Zygmunt Haupt (5 March 1907, in Ułaszkowce, Podole – 10 May 1975, in Winchester, Virginia, United States) was a Polish writer and painter.

Biography 
His father Ludwik was a school inspector, mother was a teacher. Initially he attended a school in Tarnopol. In 1925 he graduated from Kopernik gymnasium (high school) in Lwów and later studied engineering and architecture at the Lwów Politechnic. After the death of his father in 1928, he went to Paris, where he studied urban studies in 1931-1932 at Sorbonne. He started to write and paint there. After return to Lwów he became active in local cultural life.

In 1939 he was mobilized into the army and fought during the Invasion of Poland in the 10th Brigade of Motorized Cavalry of colonel Stanisław Maczek. After the Soviet invasion of Poland Haupt fled to Hungary and later to France. He survived the siege of Dunkirk and was evacuated to England. He served in the Polish army until 1946.
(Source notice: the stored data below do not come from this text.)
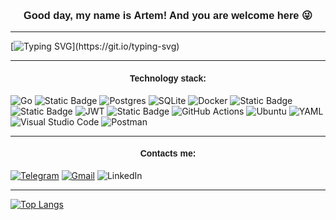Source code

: <div align="center"> <h3 align="center"> <span style="font-family: Tahoma, sans-serif;"> Good day, my name is Artem! And you are welcome here 😜</span> </h3> </div>

***

[![Typing SVG](https://readme-typing-svg.demolab.com?font=Goudy+Bookletter+1911&duration=2000&pause=500&color=000000&background=45FF8900&center=true&vCenter=true&multiline=true&repeat=false&random=false&width=580&height=100&lines=%22Go+backend-developer%22.+Started+learning+Golang+at+the+end+of+2022+and;have+written+several+projects+since+then.+Love+good+code+and+want+to+;continue+to+grow+into+a+strong+technical+specialist+in+this+field.)](https://git.io/typing-svg)

***
<div align="center"> <h4 align="center"> <span style="font-family: Tahoma, sans-serif;">Technology stack:</span> </h4> </div>

![Go](https://img.shields.io/badge/golang-%2300ADD8.svg?style=for-the-badge&logo=go&logoSize=auto&logoColor=white) ![Static Badge](https://img.shields.io/badge/SQL-red?style=for-the-badge&logo=sql) ![Postgres](https://img.shields.io/badge/postgres-%23316192.svg?style=for-the-badge&logo=postgresql&logoSize=auto&logoColor=white) ![SQLite](https://img.shields.io/badge/sqlite-%2307405e.svg?style=for-the-badge&logo=sqlite&logoSize=auto&logoColor=white) ![Docker](https://img.shields.io/badge/docker-%230db7ed.svg?style=for-the-badge&logo=docker&logoSize=auto&logoColor=white) ![Static Badge](https://img.shields.io/badge/REST%20api-purple?style=for-the-badge) ![Static Badge](https://img.shields.io/badge/CI%2FCD-green?style=for-the-badge) ![JWT](https://img.shields.io/badge/JWT-black?style=for-the-badge&logo=JSON%20web%20tokens&logoSize=auto&) ![Static Badge](https://img.shields.io/badge/JSON-grey?style=for-the-badge&logo=json&logoSize=auto)
![GitHub Actions](https://img.shields.io/badge/github%20actions-%232671E5.svg?style=for-the-badge&logo=githubactions&logoColor=white&logoSize=auto) ![Ubuntu](https://img.shields.io/badge/Ubuntu-E95420?style=for-the-badge&logo=ubuntu&logoColor=white) ![YAML](https://img.shields.io/badge/yaml-%23ffffff.svg?style=for-the-badge&logo=yaml&logoSize=auto&logoColor=151515) ![Visual Studio Code](https://img.shields.io/badge/Visual%20Studio%20Code-0078d7.svg?style=for-the-badge&logo=visual-studio-code&logoSize=auto&logoColor=white) ![Postman](https://img.shields.io/badge/Postman-FF6C37?style=for-the-badge&logo=postman&logoSize=auto&logoColor=white)


***

<div align="center"> <h4 align="center"> <span style="font-family: Tahoma, sans-serif;">Contacts me:</span> </h4> </div>

[![Telegram](https://img.shields.io/badge/Telegram-2CA5E0?style=for-the-badge&logo=telegram&logoSize=auto&logoColor=white)](https://t.me/Rainz0r) [![Gmail](https://img.shields.io/badge/Gmail-D14836?style=for-the-badge&logo=gmail&logoSize=auto&logoColor=white)](mailto:n52rus@gmail.com) ![LinkedIn](https://img.shields.io/badge/linkedin-%230077B5.svg?style=for-the-badge&logo=linkedin&logoSize=auto&logoColor=white)

***
[![Top Langs](https://github-readme-stats.vercel.app/api/top-langs/?username=ra1nz0r&layout=compact)](https://github.com/anuraghazra/github-readme-stats)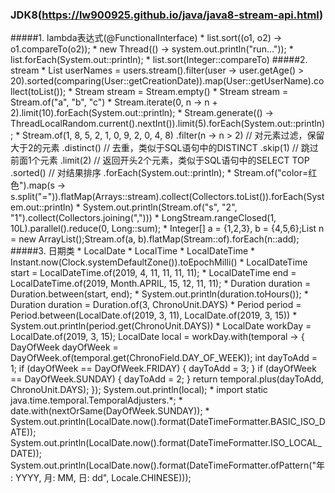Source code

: ### JDK8(https://lw900925.github.io/java/java8-stream-api.html)
#####1. lambda表达式(@FunctionalInterface)
    * list.sort((o1, o2) -> o1.compareTo(o2));
    * new Thread(() -> system.out.println("run..."));
    * list.forEach(System.out::println);
    * list.sort(Integer::compareTo)
#####2. stream
    * List<String> userNames = users.stream().filter(user -> user.getAge() > 20).sorted(comparing(User::getCreationDate)).map(User::getUserName).collect(toList());
    * Stream<Stream> stream = Stream.empty()
    * Stream<Stream> stream = Stream.of("a", "b", "c")
    * Stream.iterate(0, n -> n + 2).limit(10).forEach(System.out::println);
    * Stream.generate(() -> ThreadLocalRandom.current().nextInt()).limit(5).forEach(System.out::println);
    * Stream.of(1, 8, 5, 2, 1, 0, 9, 2, 0, 4, 8)
      				.filter(n -> n > 2)     // 对元素过滤，保留大于2的元素
      				.distinct()             // 去重，类似于SQL语句中的DISTINCT
      				.skip(1)                // 跳过前面1个元素
      				.limit(2)               // 返回开头2个元素，类似于SQL语句中的SELECT TOP
      				.sorted()               // 对结果排序
      				.forEach(System.out::println);
    * Stream.of("color=红色").map(s -> s.split("=")).flatMap(Arrays::stream).collect(Collectors.toList()).forEach(System.out::println)
    * System.out.println(Stream.of("s", "2", "1").collect(Collectors.joining(",")))
    * LongStream.rangeClosed(1, 10L).parallel().reduce(0, Long::sum);
    * Integer[] a = {1,2,3}, b = {4,5,6};List<Object> n = new ArrayList<Object>();Stream.of(a, b).flatMap(Stream::of).forEach(n::add);
#####3. 日期类
    * LocalDate
    * LocalTime
    * LocalDateTime
    * Instant.now(Clock.systemDefaultZone()).toEpochMilli()
    * LocalDateTime start = LocalDateTime.of(2019, 4, 11, 11, 11, 11);
    * LocalDateTime end = LocalDateTime.of(2019, Month.APRIL, 15, 12, 11, 11);
    * Duration duration = Duration.between(start, end); 
    * System.out.println(duration.toHours());
    * Duration duration = Duration.of(3, ChronoUnit.DAYS)
    * Period period = Period.between(LocalDate.of(2019, 3, 11), LocalDate.of(2019, 3, 15))
    * System.out.println(period.get(ChronoUnit.DAYS))
    * LocalDate workDay = LocalDate.of(2019, 3, 15);
        LocalDate local = workDay.with(temporal -> {
            DayOfWeek dayOfWeek = DayOfWeek.of(temporal.get(ChronoField.DAY_OF_WEEK));
            int dayToAdd = 1;
            if (dayOfWeek == DayOfWeek.FRIDAY) {
                dayToAdd = 3;
            }
            if (dayOfWeek == DayOfWeek.SUNDAY) {
                dayToAdd = 2;
            }
            return temporal.plus(dayToAdd, ChronoUnit.DAYS);
        });
        System.out.println(local);
    * import static java.time.temporal.TemporalAdjusters.*;
    * date.with(nextOrSame(DayOfWeek.SUNDAY));
    * System.out.println(LocalDate.now().format(DateTimeFormatter.BASIC_ISO_DATE));
        System.out.println(LocalDate.now().format(DateTimeFormatter.ISO_LOCAL_DATE));
        System.out.println(LocalDate.now().format(DateTimeFormatter.ofPattern("年: YYYY, 月: MM, 日: dd", Locale.CHINESE)));
      		
    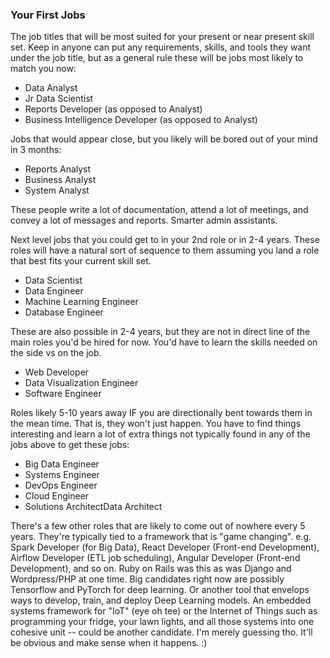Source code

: ### Your First Jobs

The job titles that will be most suited for your present or near present skill set. Keep in anyone can put any requirements, skills, and tools they want under the job title, but as a general rule these will be jobs most likely to match you now:

- Data Analyst
- Jr Data Scientist
- Reports Developer (as opposed to Analyst)
- Business Intelligence Developer (as opposed to Analyst)

Jobs that would appear close, but you likely will be bored out of your mind in 3 months:
- Reports Analyst
- Business Analyst
- System Analyst

These people write a lot of documentation, attend a lot of meetings, and convey a lot of messages and reports. Smarter admin assistants.

Next level jobs that you could get to in your 2nd role or in 2-4 years. These roles will have a natural sort of sequence to them assuming you land a role that best fits your current skill set.

- Data Scientist
- Data Engineer
- Machine Learning Engineer
- Database Engineer

These are also possible in 2-4 years, but they are not in direct line of the main roles you'd be hired for now. You'd have to learn the skills needed on the side vs on the job.

- Web Developer
- Data Visualization Engineer
- Software Engineer

Roles likely 5-10 years away IF you are directionally bent towards them in the mean time. That is, they won't just happen. You have to find things interesting and learn a lot of extra things not typically found in any of the jobs above to get these jobs:

- Big Data Engineer
- Systems Engineer
- DevOps Engineer
- Cloud Engineer
- Solutions ArchitectData Architect

There's a few other roles that are likely to come out of nowhere every 5 years. They're typically tied to a framework that is "game changing". e.g. Spark Developer (for Big Data), React Developer (Front-end Development), Airflow Developer (ETL job scheduling), Angular Developer (Front-end Development), and so on. Ruby on Rails was this as was Django and Wordpress/PHP at one time. Big candidates right now are possibly Tensorflow and PyTorch for deep learning. Or another tool that envelops ways to develop, train, and deploy Deep Learning models. An embedded systems framework for "IoT" (eye oh tee) or the Internet of Things such as programming your fridge, your lawn lights, and all those systems into one cohesive unit -- could be another candidate. I'm merely guessing tho. It'll be obvious and make sense when it happens. :)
At the end of the war, Haupt married American Edith Norris from New Orleans, whom he met in Great Britain. They married in London and later moved to New Orleans, New York and Washington, settling in Virginia, where he lived the rest of his life. For three decades he contributed stories, articles, and memoirs in Polish to several periodicals, including the Paris-based emigre journal Kultura.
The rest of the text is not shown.